## [Task directions]
Among the lines below, which ones contain the word "generator"? Copy every such line.

-------- Records supplied

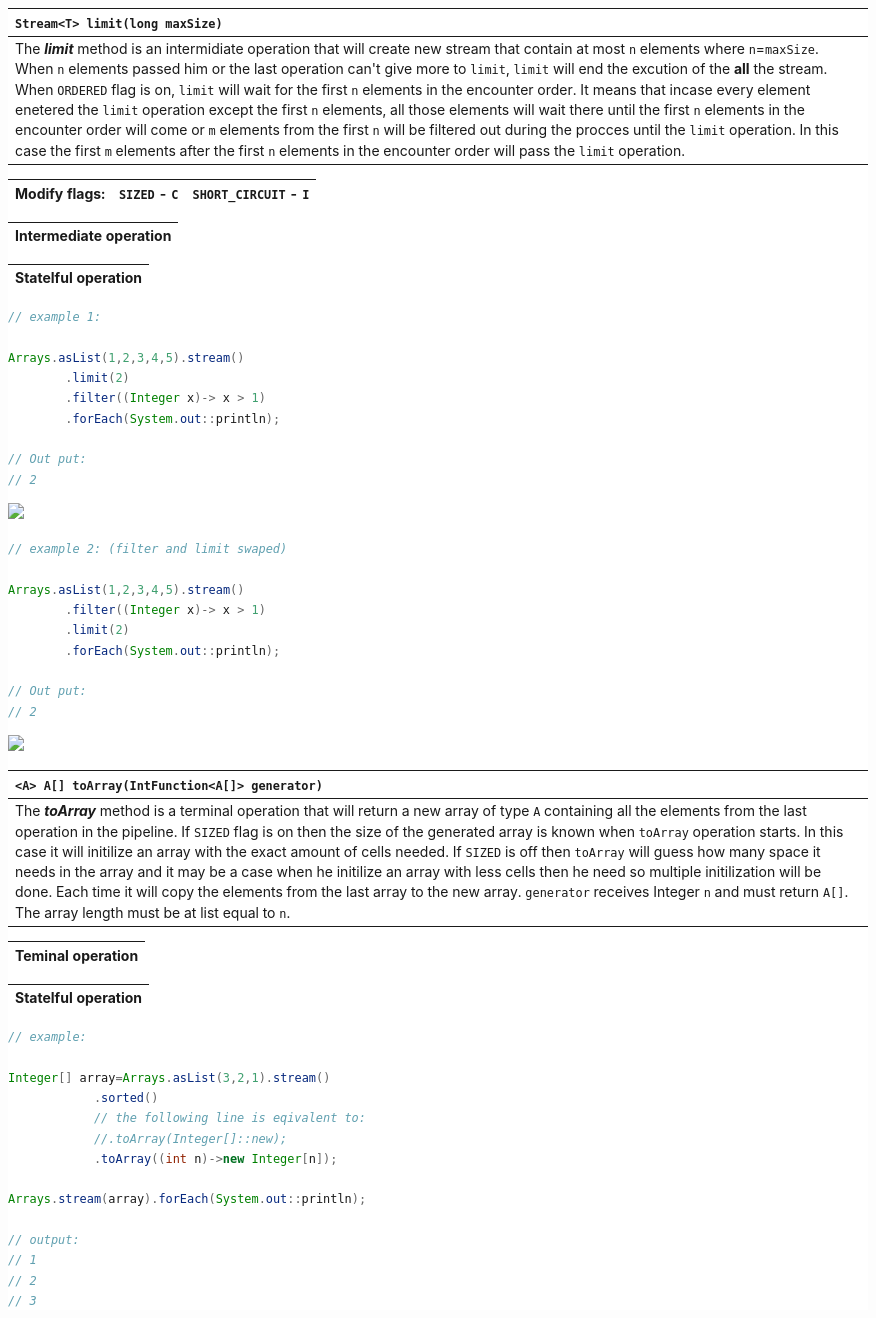 | `Stream<T> limit(long maxSize)`                                                                                                                                                                                                                                                                                                                                                                                                                                |
| :------------------------------------------------------------------------------------------------------------------------------------------------------------------------------------------------------------------------------------------------------------------------------------------------------------------------------------------------------------------------------------------------------------------------------------------------------------- |
| The _**limit**_ method is an intermidiate operation that will create new stream that contain at most `n` elements where `n`=`maxSize`. When `n` elements passed him or the last operation can't give more to `limit`, `limit` will end the excution of the **all** the stream. When `ORDERED` flag is on, `limit` will wait for the first `n` elements in the encounter order. It means that incase every element enetered the `limit` operation except the first `n` elements, all those elements will wait there until the first `n` elements in the encounter order will come or `m` elements from the first `n` will be filtered out during the procces until the `limit` operation. In this case the first `m` elements after the first `n` elements in the encounter order will pass the `limit` operation. |

| Modify flags: | `SIZED` - `C`| `SHORT_CIRCUIT` - `I`|
| :------------: | :-----------:| :-------------------:|

| Intermediate operation  |
| :----------------------:|

| Statelful operation |
| :-----------------: |

```java
// example 1:

Arrays.asList(1,2,3,4,5).stream()
        .limit(2)
        .filter((Integer x)-> x > 1)
        .forEach(System.out::println);

// Out put:
// 2
```

![](http://imgur.com/ciubvZl.jpg)

```java
// example 2: (filter and limit swaped)

Arrays.asList(1,2,3,4,5).stream()
        .filter((Integer x)-> x > 1)
        .limit(2)
        .forEach(System.out::println);

// Out put:
// 2
```

![](http://imgur.com/oiDX6lN.jpg)

| `<A> A[] toArray(IntFunction<A[]> generator)`                                                                                                                                                                                                                     |
| :---------------------------------------------------------------------------------------------------------------------------------------------------------------------------------------------------------------------------------------------------------------- |
| The _**toArray**_ method is a terminal operation that will return a new array of type `A` containing all the elements from the last operation in the pipeline. If `SIZED` flag is on then the size of the generated array is known when `toArray` operation starts. In this case it will initilize an array with the exact amount of cells needed. If `SIZED` is off then `toArray` will guess how many space it needs in the array and it may be a case when he initilize an array with less cells then he need so multiple initilization will be done. Each time it will copy the elements from the last array to the new array.  `generator` receives Integer `n` and must return `A[]`. The array length must be at list equal to `n`. |

| Teminal operation|
| :---------------:|

| Statelful operation |
| :-----------------: |

```java
// example:

Integer[] array=Arrays.asList(3,2,1).stream()
            .sorted()
            // the following line is eqivalent to:
            //.toArray(Integer[]::new);
            .toArray((int n)->new Integer[n]); 
            
Arrays.stream(array).forEach(System.out::println);

// output:
// 1
// 2
// 3
```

----------------

## [Written reply]
| `<A> A[] toArray(IntFunction<A[]> generator)`                                                                                                                                                                                                                     |
| The _**toArray**_ method is a terminal operation that will return a new array of type `A` containing all the elements from the last operation in the pipeline. If `SIZED` flag is on then the size of the generated array is known when `toArray` operation starts. In this case it will initilize an array with the exact amount of cells needed. If `SIZED` is off then `toArray` will guess how many space it needs in the array and it may be a case when he initilize an array with less cells then he need so multiple initilization will be done. Each time it will copy the elements from the last array to the new array.  `generator` receives Integer `n` and must return `A[]`. The array length must be at list equal to `n`. |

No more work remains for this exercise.